Marienstatue - Bild: Leseratte/pixabay

epd: Frau Bienert, obgleich der Muttertag auf die US-amerikanische Frauenrechtlerin Ann Maria Reeves zurückgehen soll, wirkt das Frauen- und Mutterbild, das sich mit ihm verbindet, aus Sicht vieler heutiger Feministinnen reichlich antiquiert. Gehört der Muttertag in die Mottenkiste?
Maren Bienert: Ich würde mir andere Formen und eine viel stetigere gesellschaftliche Anerkennung für Mütter wünschen. Problematisch finde ich die traditionelle Version des Muttertags vor allem, weil sie letztlich eher unsichtbar macht, was Mütter leisten, auch in welcher Vielfalt sie dies tun - und das oftmals alleine.
Wenn der Muttertag hingegen stärker dazu anregen würde, in der Breite wahrzunehmen und anzuerkennen, worin die Leistungen von Müttern bestehen, wäre die Kritik hinfällig. Diese Wahrnehmung und Anerkennung könnte sich etwa konkretisieren im Einsatz für bessere Regelungen zur Vereinbarkeit von Familie und Beruf und mehr Anerkennung für Care-Arbeit, für besser finanzierte Geburtshilfe und eine effektivere Unterstützung für alleinerziehende Mütter. Einen wichtigen Punkt möchte ich von der Kritik ausnehmen: Wenn Kinder ihren Müttern anlässlich des Muttertags eine Freude machen möchten, ist dagegen natürlich überhaupt nichts einzuwenden.

epd: Maria, die keusche, duldsame Gottesmutter, ist, zumindest in der katholischen Kirche bis heute ein Urbild des Weiblichen. Inwieweit hat das einen bestimmten „Mutterkult“ geprägt?
Bienert: Vom biblischen Befund ausgehend muss man nicht bei dieser Vorstellung einer passiven Maria landen. Weiblichkeit und Mütterlichkeit finden zum Beispiel in dem „Loblied der Maria“ eine andere Verknüpfung: Da wird eine junge Frau vorgestellt, die ihren Gott an der Seite der Unterdrückten, Armen und Schwachen weiß und die von sozialen Umstürzen singt. Diese Beobachtungen werden und wurden auch prominent in feministischen Theologien vorgetragen, die in breiten Teilen ökumenisch geprägt sind. Und zu heutigen Aspekten: Wenn Frauen auf ihre Mutterrolle reduziert werden oder im Muttersein von außen her die Bestimmung von Frauen gesehen wird, ist das hochproblematisch.

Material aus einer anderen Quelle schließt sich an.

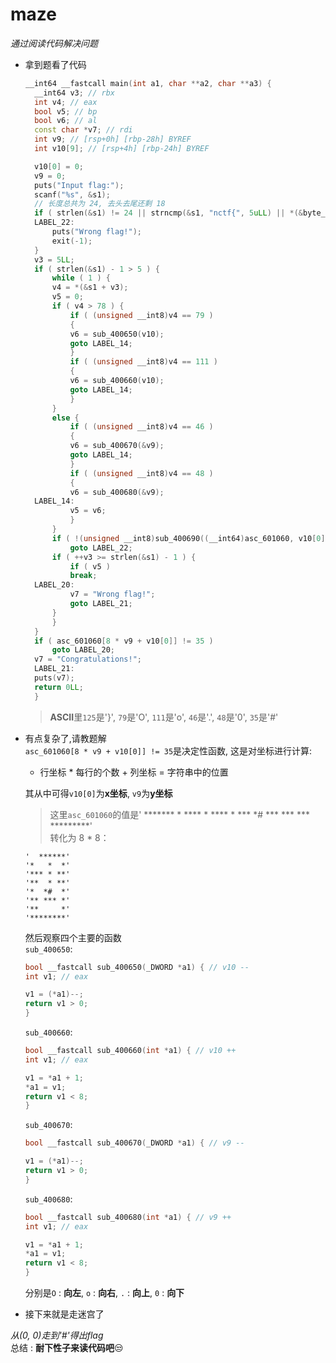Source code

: # maze
*通过阅读代码解决问题*

- 拿到题看了代码
  ```c++
  __int64 __fastcall main(int a1, char **a2, char **a3) {
    __int64 v3; // rbx
    int v4; // eax
    bool v5; // bp
    bool v6; // al
    const char *v7; // rdi
    int v9; // [rsp+0h] [rbp-28h] BYREF
    int v10[9]; // [rsp+4h] [rbp-24h] BYREF

    v10[0] = 0;
    v9 = 0;
    puts("Input flag:");
    scanf("%s", &s1);
    // 长度总共为 24, 去头去尾还剩 18
    if ( strlen(&s1) != 24 || strncmp(&s1, "nctf{", 5uLL) || *(&byte_6010BF + 24) != 125 ) { 
    LABEL_22:
        puts("Wrong flag!");
        exit(-1);
    }
    v3 = 5LL;
    if ( strlen(&s1) - 1 > 5 ) {
        while ( 1 ) {
        v4 = *(&s1 + v3);
        v5 = 0;
        if ( v4 > 78 ) {
            if ( (unsigned __int8)v4 == 79 )
            {
            v6 = sub_400650(v10);
            goto LABEL_14;
            }
            if ( (unsigned __int8)v4 == 111 )
            {
            v6 = sub_400660(v10);
            goto LABEL_14;
            }
        }
        else {
            if ( (unsigned __int8)v4 == 46 )
            {
            v6 = sub_400670(&v9);
            goto LABEL_14;
            }
            if ( (unsigned __int8)v4 == 48 )
            {
            v6 = sub_400680(&v9);
    LABEL_14:
            v5 = v6;
            }
        }
        if ( !(unsigned __int8)sub_400690((__int64)asc_601060, v10[0], v9) )
            goto LABEL_22;
        if ( ++v3 >= strlen(&s1) - 1 ) {
            if ( v5 )
            break;
    LABEL_20:
            v7 = "Wrong flag!";
            goto LABEL_21;
        }
        }
    }
    if ( asc_601060[8 * v9 + v10[0]] != 35 )
        goto LABEL_20;
    v7 = "Congratulations!";
    LABEL_21:
    puts(v7);
    return 0LL;
    }
    ```
  >**ASCII**里```125```是'}', ```79```是'O', ```111```是'o', ```46```是'.', ```48```是'0', ```35```是'#'
- 有点复杂了,请教题解  
  ```asc_601060[8 * v9 + v10[0]] != 35```是决定性函数, 这是对坐标进行计算: 
  - 行坐标 * 每行的个数 + 列坐标 = 字符串中的位置  

  其从中可得```v10[0]```为**x坐标**, ```v9```为**y坐标**  
  >这里```asc_601060```的值是'  *******   *  **** * ****  * ***  *#  *** *** ***     *********'  
  转化为 8 * 8：
  ```
  '  ******'
  '*   *  *'
  '*** * **'
  '**  * **'
  '*  *#  *'
  '** *** *'
  '**     *'
  '********'
  ```
  然后观察四个主要的函数  
  ```sub_400650```: 
  ```c++
  bool __fastcall sub_400650(_DWORD *a1) { // v10 --
  int v1; // eax

  v1 = (*a1)--;
  return v1 > 0;
  }
  ```
  ```sub_400660```:
  ```c++
  bool __fastcall sub_400660(int *a1) { // v10 ++
  int v1; // eax

  v1 = *a1 + 1;
  *a1 = v1;
  return v1 < 8;
  }
  ```
  ```sub_400670```:
  ```c++
  bool __fastcall sub_400670(_DWORD *a1) { // v9 --

  v1 = (*a1)--;
  return v1 > 0;
  }
  ```
  ```sub_400680```:
  ```c++
  bool __fastcall sub_400680(int *a1) { // v9 ++ 
  int v1; // eax

  v1 = *a1 + 1;
  *a1 = v1;
  return v1 < 8;
  }
  ```
  分别是```O``` : **向左**, ```o``` : **向右**, ```.``` : **向上**, ```0``` : **向下**  

- 接下来就是走迷宫了  

*从(0, 0)走到'#'得出flag*  
总结 : **耐下性子来读代码吧**😒

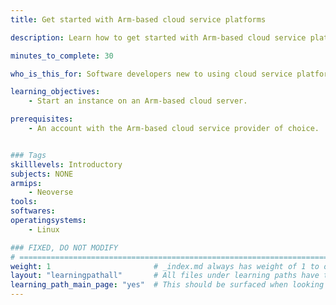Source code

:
 ```yaml
---
title: Get started with Arm-based cloud service platforms

description: Learn how to get started with Arm-based cloud service platforms

minutes_to_complete: 30

who_is_this_for: Software developers new to using cloud service platforms.

learning_objectives:
    - Start an instance on an Arm-based cloud server.

prerequisites:
    - An account with the Arm-based cloud service provider of choice.


### Tags
skilllevels: Introductory
subjects: NONE
armips:
    - Neoverse
tools:
softwares:
operatingsystems:
    - Linux

### FIXED, DO NOT MODIFY
# ================================================================================
weight: 1                       # _index.md always has weight of 1 to order correctly
layout: "learningpathall"       # All files under learning paths have this same wrapper
learning_path_main_page: "yes"  # This should be surfaced when looking for related content. Only set for _index.md of learning path content.
---
```

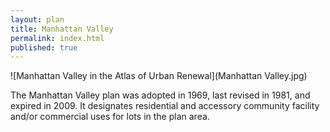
```yaml
---
layout: plan
title: Manhattan Valley
permalink: index.html
published: true
---
```


![Manhattan Valley in the Atlas of Urban Renewal](Manhattan Valley.jpg)

The Manhattan Valley plan was adopted in 1969, last revised in 1981, and expired in 2009. It designates residential and accessory community facility and/or commercial uses for lots in the plan area.
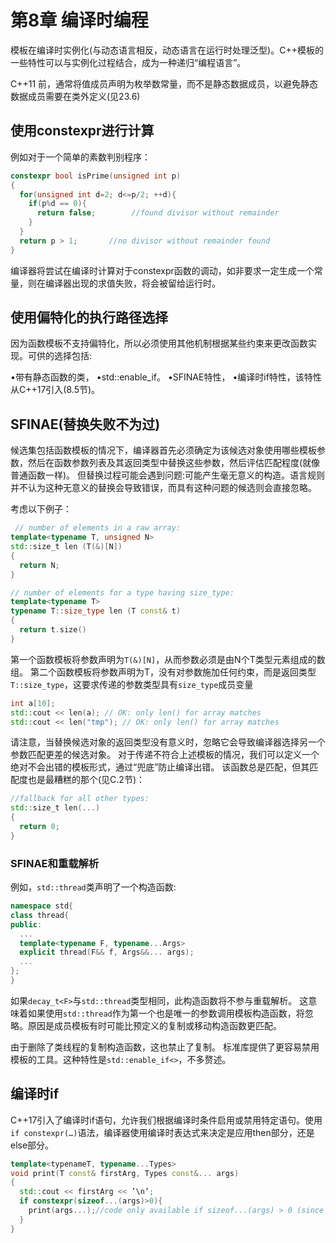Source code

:# 第8章 编译时编程

模板在编译时实例化(与动态语言相反，动态语言在运行时处理泛型)。C++模板的一些特性可以与实例化过程结合，成为一种递归“编程语言”。

C++11 前，通常将值成员声明为枚举数常量，而不是静态数据成员，以避免静态数据成员需要在类外定义(见23.6)

## 使用constexpr进行计算

例如对于一个简单的素数判别程序：

```cpp
constexpr bool isPrime(unsigned int p)
{
  for(unsigned int d=2; d<=p/2; ++d){
    if(p%d == 0){
      return false;        //found divisor without remainder
    }
  }
  return p > 1;       //no divisor without remainder found
}
```

编译器将尝试在编译时计算对于constexpr函数的调动，如非要求一定生成一个常量，则在编译器出现的求值失败，将会被留给运行时。

## 使用偏特化的执行路径选择

因为函数模板不支持偏特化，所以必须使用其他机制根据某些约束来更改函数实现。可供的选择包括:

•带有静态函数的类，
•std::enable_if。
•SFINAE特性，
•编译时if特性，该特性从C++17引入(8.5节)。

## SFINAE(替换失败不为过)

候选集包括函数模板的情况下，编译器首先必须确定为该候选对象使用哪些模板参数，然后在函数参数列表及其返回类型中替换这些参数，然后评估匹配程度(就像普通函数一样)。
但替换过程可能会遇到问题:可能产生毫无意义的构造。语言规则并不认为这种无意义的替换会导致错误，而具有这种问题的候选则会直接忽略。

考虑以下例子：

```cpp
 // number of elements in a raw array:
template<typename T, unsigned N>
std::size_t len (T(&)[N])
{
  return N;
}

// number of elements for a type having size_type:
template<typename T>
typename T::size_type len (T const& t)
{
  return t.size()
}
```

第一个函数模板将参数声明为`T(&)[N]`，从而参数必须是由N个T类型元素组成的数组。
第二个函数模板将参数声明为T，没有对参数施加任何约束，而是返回类型`T::size_type`，这要求传递的参数类型具有`size_type`成员变量

```cpp
int a[10];
std::cout << len(a); // OK: only len() for array matches
std::cout << len("tmp"); // OK: only len() for array matches
```

请注意，当替换候选对象的返回类型没有意义时，忽略它会导致编译器选择另一个参数匹配更差的候选对象。
对于传递不符合上述模板的情况，我们可以定义一个绝对不会出错的模板形式，通过“兜底”防止编译出错。
该函数总是匹配，但其匹配度也是最糟糕的那个(见C.2节)：

```cpp
//fallback for all other types:
std::size_t len(...)
{
  return 0;
}
```

### SFINAE和重载解析

例如，`std::thread`类声明了一个构造函数:

```cpp
namespace std{
class thread{
public:
  ...
  template<typename F, typename...Args>
  explicit thread(F&& f, Args&&... args);
  ...
};
}
```

如果`decay_t<F>`与`std::thread`类型相同，此构造函数将不参与重载解析。
这意味着如果使用`std::thread`作为第一个也是唯一的参数调用模板构造函数，将忽略。原因是成员模板有时可能比预定义的复制或移动构造函数更匹配。

由于删除了类线程的复制构造函数，这也禁止了复制。
标准库提供了更容易禁用模板的工具。这种特性是`std::enable_if<>`，不多赘述。

## 编译时if

C++17引入了编译时if语句，允许我们根据编译时条件启用或禁用特定语句。使用`if constexpr(…)`语法，编译器使用编译时表达式来决定是应用then部分，还是else部分。

```cpp
template<typenameT, typename...Types>
void print(T const& firstArg, Types const&... args)
{
  std::cout << firstArg << ’\n’;
  if constexpr(sizeof...(args)>0){
    print(args...);//code only available if sizeof...(args) > 0 (since C++17)
  }
}
```
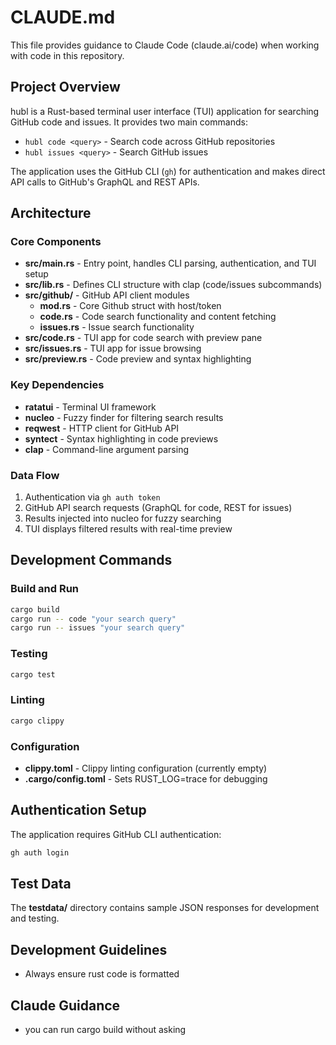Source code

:# CLAUDE.md

This file provides guidance to Claude Code (claude.ai/code) when working with code in this repository.

## Project Overview

hubl is a Rust-based terminal user interface (TUI) application for searching GitHub code and issues. It provides two main commands:
- `hubl code <query>` - Search code across GitHub repositories
- `hubl issues <query>` - Search GitHub issues

The application uses the GitHub CLI (`gh`) for authentication and makes direct API calls to GitHub's GraphQL and REST APIs.

## Architecture

### Core Components
- **src/main.rs** - Entry point, handles CLI parsing, authentication, and TUI setup
- **src/lib.rs** - Defines CLI structure with clap (code/issues subcommands)
- **src/github/** - GitHub API client modules
  - **mod.rs** - Core Github struct with host/token
  - **code.rs** - Code search functionality and content fetching
  - **issues.rs** - Issue search functionality
- **src/code.rs** - TUI app for code search with preview pane
- **src/issues.rs** - TUI app for issue browsing
- **src/preview.rs** - Code preview and syntax highlighting

### Key Dependencies
- **ratatui** - Terminal UI framework
- **nucleo** - Fuzzy finder for filtering search results
- **reqwest** - HTTP client for GitHub API
- **syntect** - Syntax highlighting in code previews
- **clap** - Command-line argument parsing

### Data Flow
1. Authentication via `gh auth token`
2. GitHub API search requests (GraphQL for code, REST for issues)
3. Results injected into nucleo for fuzzy searching
4. TUI displays filtered results with real-time preview

## Development Commands

### Build and Run
```bash
cargo build
cargo run -- code "your search query"
cargo run -- issues "your search query"
```

### Testing
```bash
cargo test
```

### Linting
```bash
cargo clippy
```

### Configuration
- **clippy.toml** - Clippy linting configuration (currently empty)
- **.cargo/config.toml** - Sets RUST_LOG=trace for debugging

## Authentication Setup
The application requires GitHub CLI authentication:
```bash
gh auth login
```

## Test Data
The **testdata/** directory contains sample JSON responses for development and testing.

## Development Guidelines
- Always ensure rust code is formatted

## Claude Guidance
- you can run cargo build without asking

epd: Der Protestantismus hat einen anderen Frauentypus hervorgebracht: Die Pfarrfrau, die - etwas überzeichnet formuliert - gute Seele der Gemeinde, Hüterin einer Kinderschar und wichtigste Unterstützerin ihres Mannes ist. Ein derartiges Rollenbild existiert in Bezug auf Pfarrmänner nicht. Können Sie mit dem klassischen Bild der Pfarrfrau etwas anfangen?
Bienert: Ich halte mich zurück, Lebensentwürfe zu beurteilen. Mir wäre allerdings immer wichtig, sichergestellt zu wissen, dass Frauen sich ihre Lebensführung und -konstellationen aussuchen und ihnen auch Alternativen offenstehen. Gerade, was das Thema Kinder bekommen angeht, wissen wir jedoch auch, dass wir nicht unbegrenzt freie Wahl haben. Zum Beispiel bleibt das Zustandekommen einer Schwangerschaft letztlich etwas Unverfügbares. Wir wissen, dass es viele Menschen gibt, die ungewollt kinderlos sind und die Fehlgeburten erlebt haben. Zugleich gibt es Frauen, die sich schlicht keine Kinder wünschen oder mit ihrem Muttersein hadern.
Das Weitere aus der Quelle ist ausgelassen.